## Source data
=-=-=

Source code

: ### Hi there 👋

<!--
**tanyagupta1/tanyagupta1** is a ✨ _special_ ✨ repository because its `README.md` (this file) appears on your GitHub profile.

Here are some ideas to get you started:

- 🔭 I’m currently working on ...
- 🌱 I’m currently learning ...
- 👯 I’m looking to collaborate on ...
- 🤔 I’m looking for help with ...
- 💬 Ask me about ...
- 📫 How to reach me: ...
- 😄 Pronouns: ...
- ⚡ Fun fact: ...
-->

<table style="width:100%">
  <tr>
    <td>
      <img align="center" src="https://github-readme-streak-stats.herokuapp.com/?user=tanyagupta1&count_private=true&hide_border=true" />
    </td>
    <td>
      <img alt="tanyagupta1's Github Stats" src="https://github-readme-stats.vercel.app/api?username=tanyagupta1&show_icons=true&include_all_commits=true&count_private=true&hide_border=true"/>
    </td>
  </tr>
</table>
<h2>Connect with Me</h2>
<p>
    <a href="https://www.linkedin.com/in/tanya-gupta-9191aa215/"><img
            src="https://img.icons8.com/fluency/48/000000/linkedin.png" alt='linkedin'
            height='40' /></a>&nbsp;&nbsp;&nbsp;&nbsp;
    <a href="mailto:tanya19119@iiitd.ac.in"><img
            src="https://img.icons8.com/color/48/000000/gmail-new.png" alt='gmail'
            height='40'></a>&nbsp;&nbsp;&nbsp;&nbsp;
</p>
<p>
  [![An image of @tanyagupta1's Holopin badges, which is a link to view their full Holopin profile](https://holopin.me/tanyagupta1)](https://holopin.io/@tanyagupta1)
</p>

=-=-=

## Task details
Search the entries for the word "https", then list each line that holds it.

## Answer to the problem
      <img align="center" src="https://github-readme-streak-stats.herokuapp.com/?user=tanyagupta1&count_private=true&hide_border=true" />
      <img alt="tanyagupta1's Github Stats" src="https://github-readme-stats.vercel.app/api?username=tanyagupta1&show_icons=true&include_all_commits=true&count_private=true&hide_border=true"/>
    <a href="https://www.linkedin.com/in/tanya-gupta-9191aa215/"><img
            src="https://img.icons8.com/fluency/48/000000/linkedin.png" alt='linkedin'
            src="https://img.icons8.com/color/48/000000/gmail-new.png" alt='gmail'
  [![An image of @tanyagupta1's Holopin badges, which is a link to view their full Holopin profile](https://holopin.me/tanyagupta1)](https://holopin.io/@tanyagupta1)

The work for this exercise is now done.